Ok Jerry, I stuck with you on your insightful email ( I started your email a couple of weeks ago and just finished it this morning :-) ). If I can summarize your assertions : When an interdomain lightpath is requested, the resource broker (RB) (which is a servant of a user rather than a domain) talks only to the first Domain's NRM (network resource manager) and then that NRM talks to the second NRM, and so on till the destination. This requires each domain to have established some sort of agreement with all adjacent domains. In your second scenario it seems the user requested a source RM that is not in the RB's "domain" and that the RB will have to forward it to the right RM, then a repeat of the above process.

I think what you described is the ultimate goal of the community, however, due to complexities of the current infrastructures (NRENs, Research testbeds, Global government networks, etc) that require interoperation, it seems that we first need to take small "baby steps". Existing infrastructures include a variety of technologies, different management (TL1, SNMP, CLI, etc.) and control plane (very few deployments of GMPLS) tools for configuration and fault management, also current procedures for information exchange between network domains range from protocols to phone calls/emails. These complexities and other "policy" related challenges force us to break the problem up into smaller functional blocks. I think the framework presented will give us a path forward based on "baby steps" to finally reach the scenario you describe.

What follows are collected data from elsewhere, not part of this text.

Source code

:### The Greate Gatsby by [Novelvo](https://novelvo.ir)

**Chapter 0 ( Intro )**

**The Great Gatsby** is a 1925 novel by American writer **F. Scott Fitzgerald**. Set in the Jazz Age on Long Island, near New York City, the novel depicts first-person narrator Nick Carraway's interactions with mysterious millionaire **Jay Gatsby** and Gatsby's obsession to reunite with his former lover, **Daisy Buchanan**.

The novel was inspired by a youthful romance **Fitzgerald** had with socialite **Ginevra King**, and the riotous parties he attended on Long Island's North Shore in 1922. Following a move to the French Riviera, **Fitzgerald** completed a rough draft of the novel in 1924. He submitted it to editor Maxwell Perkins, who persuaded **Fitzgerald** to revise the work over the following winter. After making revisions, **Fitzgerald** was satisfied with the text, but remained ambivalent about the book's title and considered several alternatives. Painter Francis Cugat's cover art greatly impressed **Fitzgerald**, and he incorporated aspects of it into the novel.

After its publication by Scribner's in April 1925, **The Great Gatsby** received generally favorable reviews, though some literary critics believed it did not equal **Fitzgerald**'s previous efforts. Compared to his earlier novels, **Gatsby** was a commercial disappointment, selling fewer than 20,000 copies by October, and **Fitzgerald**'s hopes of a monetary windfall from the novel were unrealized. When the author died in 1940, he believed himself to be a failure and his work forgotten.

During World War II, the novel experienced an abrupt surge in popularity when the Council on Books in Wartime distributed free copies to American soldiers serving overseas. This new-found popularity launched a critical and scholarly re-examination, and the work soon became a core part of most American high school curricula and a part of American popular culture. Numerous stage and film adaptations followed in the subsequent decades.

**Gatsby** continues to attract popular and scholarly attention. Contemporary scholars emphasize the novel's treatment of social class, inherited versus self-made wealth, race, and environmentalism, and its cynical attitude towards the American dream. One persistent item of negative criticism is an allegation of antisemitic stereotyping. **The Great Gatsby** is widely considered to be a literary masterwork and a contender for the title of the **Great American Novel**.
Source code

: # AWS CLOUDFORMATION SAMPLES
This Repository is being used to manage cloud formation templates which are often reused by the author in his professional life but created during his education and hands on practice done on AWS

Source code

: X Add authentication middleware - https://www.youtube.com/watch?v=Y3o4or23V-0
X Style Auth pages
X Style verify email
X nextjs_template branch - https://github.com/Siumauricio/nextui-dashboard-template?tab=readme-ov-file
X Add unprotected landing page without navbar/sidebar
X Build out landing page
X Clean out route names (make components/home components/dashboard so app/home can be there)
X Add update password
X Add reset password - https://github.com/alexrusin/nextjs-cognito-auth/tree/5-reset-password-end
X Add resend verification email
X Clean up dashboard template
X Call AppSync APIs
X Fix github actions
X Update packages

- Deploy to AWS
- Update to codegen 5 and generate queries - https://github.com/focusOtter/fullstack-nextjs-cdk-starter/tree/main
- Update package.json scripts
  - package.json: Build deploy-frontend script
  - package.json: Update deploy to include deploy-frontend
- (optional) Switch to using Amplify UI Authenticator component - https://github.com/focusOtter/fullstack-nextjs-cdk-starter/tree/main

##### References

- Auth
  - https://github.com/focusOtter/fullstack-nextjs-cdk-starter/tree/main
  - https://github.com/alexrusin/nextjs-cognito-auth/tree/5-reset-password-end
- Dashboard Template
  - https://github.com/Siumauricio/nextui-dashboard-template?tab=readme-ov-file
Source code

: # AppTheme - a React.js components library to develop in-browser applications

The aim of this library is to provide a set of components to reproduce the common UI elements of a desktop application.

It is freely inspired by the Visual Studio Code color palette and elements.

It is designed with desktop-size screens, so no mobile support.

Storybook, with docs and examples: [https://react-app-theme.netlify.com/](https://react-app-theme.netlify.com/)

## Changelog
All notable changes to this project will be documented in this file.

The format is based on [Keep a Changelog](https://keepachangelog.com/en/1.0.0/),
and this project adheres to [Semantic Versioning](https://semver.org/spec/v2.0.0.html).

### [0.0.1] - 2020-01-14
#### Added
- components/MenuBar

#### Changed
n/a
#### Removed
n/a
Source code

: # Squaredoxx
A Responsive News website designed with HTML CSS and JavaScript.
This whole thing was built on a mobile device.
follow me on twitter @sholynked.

I see the problem as having three key challenges:
1) Information dissemination (where is what resource? what are its characteristics? what are its policies for use?) 2) Capability to request reservations on resources globally once discovered ( standard interfaces to query resource managers, with "NO" restrictions on how each resource manager accommodates each request, reuse of existing implementations) 3) Scalability ( division of labor among functional components and responsibilities per domain)


The assumption in the framework sent out has been that an RB takes requests from a particular domain's user/application but behaves as a servant of the domain not a single user. In this case there will be several RBs worldwide, but not one for each user, rather one or two per domain. It is assumed that the knowledge of the different resources globally will be published per domain in a very distributed fashion (each RB will publish the resources and their characteristics hopefully using the schema from the OGF Network Markup Language working group. A query from one RB to the "distributed GLIF resources" will use a type of crawl mechanism to match the requested resources with the "published" resource information that each domain RB publishes on behalf of its RMs. The assumption is, the information published by the RBs is not static and will be updated by each RB when necessary. This email is already getting too long, I suggest that we have a conference call and use a WEB based slide sharing application to go through some scenarios. Any interest?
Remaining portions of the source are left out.